Once the HTML is received, the next step is parsing it. Parsing involves analyzing the HTML structure to identify and extract the data of interest. This may include navigating through nested elements, locating specific tags, and using selectors to target precise content such as text blocks, images, or links. The extracted data is then processed and stored in a format that suits the user's needs, whether a database, a CSV file, or another format suitable for analysis.
# Web scrapping with Node-RED
In this section, we will guide you through the process of scraping data from publicly available websites using Node-RED and demonstrate how to extract data from a website specifically designed for scraping practice. For this example, we will scrape country data from the page at https://www.scrapethissite.com/pages/simple/.
# Sending Requests to a Webpage
To start scraping data, follow these steps to send an HTTP GET request to the webpage:
- Drag the inject node onto the canvas. This node allows you to manually trigger the HTTP request or set it to fire at specific intervals.
- Drag the http request node onto the canvas. Double-click it to configure and set the Method to
GET.
Enter the webpage URL you want to scrape (e.g.,https://www.scrapethissite.com/pages/simple/
). - Drag the debug node onto the canvas.
- Connect the inject node's output to the input of the http request node and the http request node's output to the input of the debug node.
- Click Deploy to save and deploy your flow.
Once deployed, click the inject button. You will see the raw HTML printed in the debug panel.
# Parsing and Extracting Data from HTML
Next, we need to process the raw HTML to extract meaningful data. This involves parsing the HTML content and identifying the specific information you want. To do this, first analyze the HTML structure of the webpage by opening the browser’s developer tools (press Ctrl + I or F12) and inspecting the elements to locate where the data is and in which HTML elements it resides.
# Analyzing HTML Structure
Begin by analyzing the HTML structure of the webpage. Open your browser’s developer tools (press Ctrl + Shift + c ) and examine the elements to locate where the data resides and which HTML elements contain it. For example, on a page with a list of countries, each with its capital, population, and area, click on one of those countires elements to navigate to its HTML in the developer tools. Identify the selector that can be used to select those elements. On this webpage, the information about countries is contained within an element with the .countries class. You can use this class to extract all the data for the countries.

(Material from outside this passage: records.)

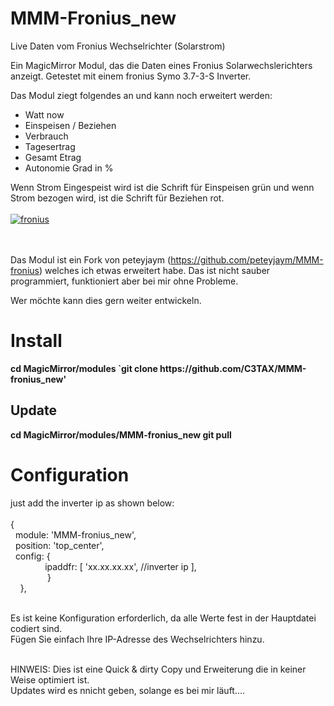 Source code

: # MMM-Fronius_new
Live Daten vom Fronius Wechselrichter (Solarstrom)

Ein MagicMirror Modul, das die Daten eines Fronius Solarwechslerichters anzeigt.
Getestet mit einem fronius Symo 3.7-3-S Inverter.

Das Modul ziegt folgendes an und kann noch erweitert werden:

- Watt now
- Einspeisen / Beziehen
- Verbrauch
- Tagesertrag
- Gesamt Etrag
- Autonomie Grad in %

Wenn Strom Eingespeist wird ist die Schrift für Einspeisen grün und wenn Strom bezogen wird, ist die Schrift für Beziehen rot.<br><br>
<a href="https://ibb.co/qDQGYXm"><img src="https://i.ibb.co/NFBh2QW/fronius.jpg" alt="fronius" border="0"></a><br><br><br>

Das Modul ist ein Fork von peteyjaym (https://github.com/peteyjaym/MMM-fronius) welches ich etwas erweitert habe.
Das ist nicht sauber programmiert, funktioniert aber bei mir ohne Probleme. 

Wer möchte kann dies gern weiter entwickeln.

<H1><B>Install</B></H1>
<b>cd MagicMirror/modules `git clone https://github.com/C3TAX/MMM-fronius_new'</b><br>

<H2><b>Update</b></H2>
<b>cd MagicMirror/modules/MMM-fronius_new git pull</b><br>

<H1><b>Configuration</b></H1>
just add the inverter ip as shown below:<br><br>
{<BR>
  &nbsp;&nbsp;module: 'MMM-fronius_new',<br>
  &nbsp;&nbsp;position: 'top_center',<br>
  &nbsp;&nbsp;config: {<br>
  &nbsp;&nbsp;&nbsp;&nbsp;&nbsp;&nbsp;&nbsp;&nbsp;&nbsp;&nbsp;&nbsp;&nbsp;&nbsp;&nbsp;ipaddfr: [ 'xx.xx.xx.xx', //inverter ip ],<br>
  &nbsp;&nbsp;&nbsp;&nbsp;&nbsp;&nbsp;&nbsp;&nbsp;&nbsp;&nbsp;&nbsp;&nbsp;&nbsp;&nbsp;&nbsp;}<br>
  &nbsp;&nbsp;&nbsp;&nbsp;},<br><br>

Es ist keine Konfiguration erforderlich, da alle Werte fest in der Hauptdatei codiert sind.<br>
Fügen Sie einfach Ihre IP-Adresse des Wechselrichters hinzu.<br><br>

HINWEIS: Dies ist eine Quick & dirty Copy und Erweiterung die in keiner Weise optimiert ist.<br>
Updates wird es nnicht geben, solange es bei mir läuft....
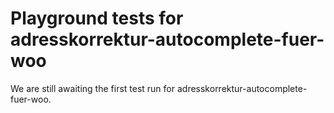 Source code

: # Playground tests for adresskorrektur-autocomplete-fuer-woo
We are still awaiting the first test run for adresskorrektur-autocomplete-fuer-woo.
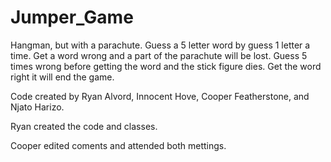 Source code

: # Jumper_Game
Hangman, but with a parachute. Guess a 5 letter word by guess 1 letter a time. Get a word wrong and a part of the parachute will be lost. Guess 5 times wrong before getting the word and the stick figure dies. Get the word right it will end the game.

Code created by Ryan Alvord, Innocent Hove, Cooper Featherstone, and Njato Harizo.

Ryan created the code and classes.

Cooper edited coments and attended both mettings.

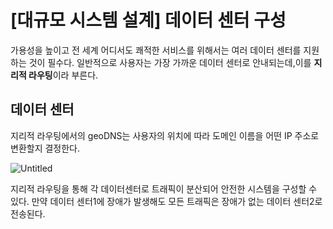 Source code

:# [대규모 시스템 설계] 데이터 센터 구성

가용성을 높이고 전 세계 어디서도 쾌적한 서비스를 위해서는 여러 데이터 센터를 지원하는 것이 필수다.
일반적으로 사용자는 가장 가까운 데이터 센터로 안내되는데,이를 **지리적 라우팅**이라 부른다.

## 데이터 센터

지리적 라우팅에서의 geoDNS는 사용자의 위치에 따라 도메인 이름을 어떤 IP 주소로 변환할지 결정한다.

![Untitled](https://s3-us-west-2.amazonaws.com/secure.notion-static.com/10b2c435-b801-4062-8602-29bb21c6c534/Untitled.png)

지리적 라우팅을 통해 각 데이터센터로 트래픽이 분산되어 안전한 시스템을 구성할 수 있다.
만약 데이터 센터1에 장애가 발생해도 모든 트래픽은 장애가 없는 데이터 센터2로 전송된다.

Image showing the structure of the page and the data which we needed to extract
# Using Node-RED to extract data
- Drag the html node onto the canvas.
- Double-click the html node and enter the selector
.countries
into the "Selector" field. - Set the output to "only the text of element" and keep other settings default.
- Drag the debug node onto the canvas.
- Connect the output of the http request node to the input of the html node and the output of the html node to the input of the debug node.
- Click Deploy to save and deploy your flow.
When you click the inject button, you will see the array containing the text content from each .countries
div. While this data is a good starting point, it has yet to be in a format that is directly useful for analysis. To make the data more helpful, you'll need to transform it into objects with meaningful properties.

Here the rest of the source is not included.